**EXTRACTED DATA**
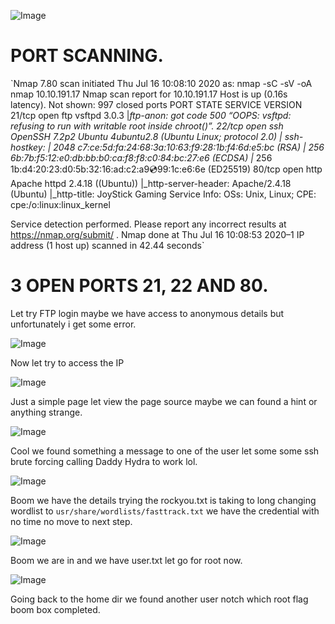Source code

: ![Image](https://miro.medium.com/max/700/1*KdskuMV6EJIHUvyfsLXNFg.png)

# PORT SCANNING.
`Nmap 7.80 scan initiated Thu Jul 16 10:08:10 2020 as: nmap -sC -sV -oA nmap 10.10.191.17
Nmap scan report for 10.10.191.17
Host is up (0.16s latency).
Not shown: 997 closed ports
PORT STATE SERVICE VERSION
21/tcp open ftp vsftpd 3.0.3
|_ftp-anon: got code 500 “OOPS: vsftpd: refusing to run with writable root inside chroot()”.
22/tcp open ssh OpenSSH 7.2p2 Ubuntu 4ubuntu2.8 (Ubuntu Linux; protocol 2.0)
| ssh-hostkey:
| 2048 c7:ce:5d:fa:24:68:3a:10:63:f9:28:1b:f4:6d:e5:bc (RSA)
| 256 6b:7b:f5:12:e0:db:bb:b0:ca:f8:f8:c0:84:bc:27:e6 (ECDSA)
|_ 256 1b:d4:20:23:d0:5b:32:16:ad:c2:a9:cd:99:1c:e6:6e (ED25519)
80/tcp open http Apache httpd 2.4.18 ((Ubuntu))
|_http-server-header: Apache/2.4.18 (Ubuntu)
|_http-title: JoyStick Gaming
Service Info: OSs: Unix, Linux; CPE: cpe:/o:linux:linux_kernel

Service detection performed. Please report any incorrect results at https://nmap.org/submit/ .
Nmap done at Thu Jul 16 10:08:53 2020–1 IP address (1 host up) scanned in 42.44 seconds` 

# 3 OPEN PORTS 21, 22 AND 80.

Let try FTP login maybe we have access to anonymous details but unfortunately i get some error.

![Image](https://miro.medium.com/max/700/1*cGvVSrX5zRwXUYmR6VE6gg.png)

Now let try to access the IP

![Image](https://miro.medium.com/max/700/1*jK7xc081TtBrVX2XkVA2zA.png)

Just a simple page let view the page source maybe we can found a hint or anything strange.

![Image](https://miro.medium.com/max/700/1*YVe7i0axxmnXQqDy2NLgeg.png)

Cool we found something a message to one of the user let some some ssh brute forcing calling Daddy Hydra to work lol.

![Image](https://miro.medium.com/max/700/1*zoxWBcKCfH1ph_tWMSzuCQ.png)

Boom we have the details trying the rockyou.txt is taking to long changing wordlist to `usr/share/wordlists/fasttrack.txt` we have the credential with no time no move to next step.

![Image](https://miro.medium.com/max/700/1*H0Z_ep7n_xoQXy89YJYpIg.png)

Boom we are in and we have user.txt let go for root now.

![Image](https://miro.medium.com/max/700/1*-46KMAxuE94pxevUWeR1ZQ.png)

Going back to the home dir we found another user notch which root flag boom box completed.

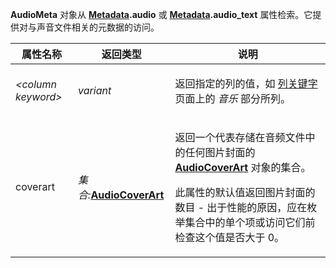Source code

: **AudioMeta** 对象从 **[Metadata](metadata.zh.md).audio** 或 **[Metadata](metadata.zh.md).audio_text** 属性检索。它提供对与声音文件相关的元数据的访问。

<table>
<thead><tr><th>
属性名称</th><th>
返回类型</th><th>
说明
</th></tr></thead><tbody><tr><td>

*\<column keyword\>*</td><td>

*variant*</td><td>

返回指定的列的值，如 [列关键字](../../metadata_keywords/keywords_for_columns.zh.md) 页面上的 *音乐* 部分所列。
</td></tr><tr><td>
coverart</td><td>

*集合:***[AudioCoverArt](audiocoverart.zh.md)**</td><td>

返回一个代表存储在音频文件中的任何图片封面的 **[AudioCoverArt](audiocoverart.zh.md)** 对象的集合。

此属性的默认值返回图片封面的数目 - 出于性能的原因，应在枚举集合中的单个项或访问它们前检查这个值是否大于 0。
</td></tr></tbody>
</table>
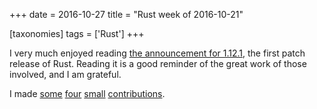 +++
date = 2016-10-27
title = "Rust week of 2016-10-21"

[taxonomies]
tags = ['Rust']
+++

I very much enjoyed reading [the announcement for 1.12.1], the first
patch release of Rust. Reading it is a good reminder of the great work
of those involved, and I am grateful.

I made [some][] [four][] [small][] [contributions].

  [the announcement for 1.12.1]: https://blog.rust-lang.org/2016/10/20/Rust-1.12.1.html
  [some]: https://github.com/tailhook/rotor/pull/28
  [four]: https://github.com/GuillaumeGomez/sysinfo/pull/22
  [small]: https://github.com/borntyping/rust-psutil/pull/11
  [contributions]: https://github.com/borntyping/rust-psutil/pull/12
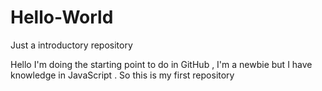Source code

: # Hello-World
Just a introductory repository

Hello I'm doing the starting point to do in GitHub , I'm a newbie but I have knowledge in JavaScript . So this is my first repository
--
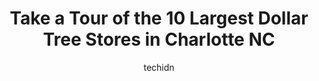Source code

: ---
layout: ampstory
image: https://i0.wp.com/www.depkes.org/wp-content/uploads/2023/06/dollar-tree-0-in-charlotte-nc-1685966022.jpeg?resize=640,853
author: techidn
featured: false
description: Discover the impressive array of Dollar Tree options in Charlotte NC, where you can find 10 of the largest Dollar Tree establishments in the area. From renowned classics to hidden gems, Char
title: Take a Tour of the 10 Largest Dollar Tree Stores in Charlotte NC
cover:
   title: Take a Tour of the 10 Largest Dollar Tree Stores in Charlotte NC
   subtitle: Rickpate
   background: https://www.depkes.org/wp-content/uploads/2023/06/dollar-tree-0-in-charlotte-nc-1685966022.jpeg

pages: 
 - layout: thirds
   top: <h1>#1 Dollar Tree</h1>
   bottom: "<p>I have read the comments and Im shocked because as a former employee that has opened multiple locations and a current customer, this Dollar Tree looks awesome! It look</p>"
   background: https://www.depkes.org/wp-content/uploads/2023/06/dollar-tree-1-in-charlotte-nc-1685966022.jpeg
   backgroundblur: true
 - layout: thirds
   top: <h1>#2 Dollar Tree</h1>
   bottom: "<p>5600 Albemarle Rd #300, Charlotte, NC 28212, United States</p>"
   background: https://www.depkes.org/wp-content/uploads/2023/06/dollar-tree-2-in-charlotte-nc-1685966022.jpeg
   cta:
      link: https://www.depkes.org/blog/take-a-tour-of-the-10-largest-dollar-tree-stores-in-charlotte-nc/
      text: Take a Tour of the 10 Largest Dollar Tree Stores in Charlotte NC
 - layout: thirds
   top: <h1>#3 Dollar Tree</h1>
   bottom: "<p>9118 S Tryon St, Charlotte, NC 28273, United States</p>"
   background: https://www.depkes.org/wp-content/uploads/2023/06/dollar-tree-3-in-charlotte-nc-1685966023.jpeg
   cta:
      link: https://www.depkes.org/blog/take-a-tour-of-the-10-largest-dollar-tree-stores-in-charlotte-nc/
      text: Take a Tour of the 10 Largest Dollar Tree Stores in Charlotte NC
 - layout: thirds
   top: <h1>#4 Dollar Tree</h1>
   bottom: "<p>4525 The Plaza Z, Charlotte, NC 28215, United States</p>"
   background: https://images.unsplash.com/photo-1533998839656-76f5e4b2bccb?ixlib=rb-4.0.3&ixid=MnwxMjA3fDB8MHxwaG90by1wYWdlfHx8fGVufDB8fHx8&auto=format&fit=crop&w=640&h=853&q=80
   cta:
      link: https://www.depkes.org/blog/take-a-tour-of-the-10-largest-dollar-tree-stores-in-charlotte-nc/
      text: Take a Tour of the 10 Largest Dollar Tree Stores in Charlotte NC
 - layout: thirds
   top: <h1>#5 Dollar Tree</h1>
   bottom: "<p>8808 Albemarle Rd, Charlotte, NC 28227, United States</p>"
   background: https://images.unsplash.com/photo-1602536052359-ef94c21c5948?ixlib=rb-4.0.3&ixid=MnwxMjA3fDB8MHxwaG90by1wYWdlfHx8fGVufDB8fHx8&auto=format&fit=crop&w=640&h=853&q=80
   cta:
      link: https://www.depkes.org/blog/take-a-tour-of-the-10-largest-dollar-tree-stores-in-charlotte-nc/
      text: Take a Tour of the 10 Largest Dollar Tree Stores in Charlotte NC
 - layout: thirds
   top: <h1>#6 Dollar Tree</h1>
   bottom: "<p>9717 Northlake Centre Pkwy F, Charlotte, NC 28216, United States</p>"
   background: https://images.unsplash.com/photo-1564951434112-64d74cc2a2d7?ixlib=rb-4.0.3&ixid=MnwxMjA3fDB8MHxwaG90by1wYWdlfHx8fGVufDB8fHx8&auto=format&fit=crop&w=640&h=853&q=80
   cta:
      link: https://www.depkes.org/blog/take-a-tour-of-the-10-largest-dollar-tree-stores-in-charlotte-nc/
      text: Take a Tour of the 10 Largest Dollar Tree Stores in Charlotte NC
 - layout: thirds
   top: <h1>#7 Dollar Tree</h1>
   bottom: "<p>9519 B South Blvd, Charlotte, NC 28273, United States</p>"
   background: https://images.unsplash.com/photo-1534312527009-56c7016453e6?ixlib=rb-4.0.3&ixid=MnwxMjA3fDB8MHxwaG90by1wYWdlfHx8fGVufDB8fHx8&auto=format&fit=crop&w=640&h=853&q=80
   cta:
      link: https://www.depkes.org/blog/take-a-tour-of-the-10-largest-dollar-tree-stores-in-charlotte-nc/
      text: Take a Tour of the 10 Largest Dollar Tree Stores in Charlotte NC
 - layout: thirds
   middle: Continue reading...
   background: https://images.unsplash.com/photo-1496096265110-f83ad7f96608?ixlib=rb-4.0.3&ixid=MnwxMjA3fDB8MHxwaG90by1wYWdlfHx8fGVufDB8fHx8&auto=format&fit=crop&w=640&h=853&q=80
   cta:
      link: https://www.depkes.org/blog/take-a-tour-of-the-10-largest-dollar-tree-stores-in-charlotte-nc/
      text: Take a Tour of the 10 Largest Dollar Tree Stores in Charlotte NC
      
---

**EXERCISE DIRECTIONS**
Find and copy each line of the data where "miro" is present.

**EXERCISE SOLUTION**
: ![Image](https://miro.medium.com/max/700/1*KdskuMV6EJIHUvyfsLXNFg.png)
![Image](https://miro.medium.com/max/700/1*cGvVSrX5zRwXUYmR6VE6gg.png)
![Image](https://miro.medium.com/max/700/1*jK7xc081TtBrVX2XkVA2zA.png)
![Image](https://miro.medium.com/max/700/1*YVe7i0axxmnXQqDy2NLgeg.png)
![Image](https://miro.medium.com/max/700/1*zoxWBcKCfH1ph_tWMSzuCQ.png)
![Image](https://miro.medium.com/max/700/1*H0Z_ep7n_xoQXy89YJYpIg.png)
![Image](https://miro.medium.com/max/700/1*-46KMAxuE94pxevUWeR1ZQ.png)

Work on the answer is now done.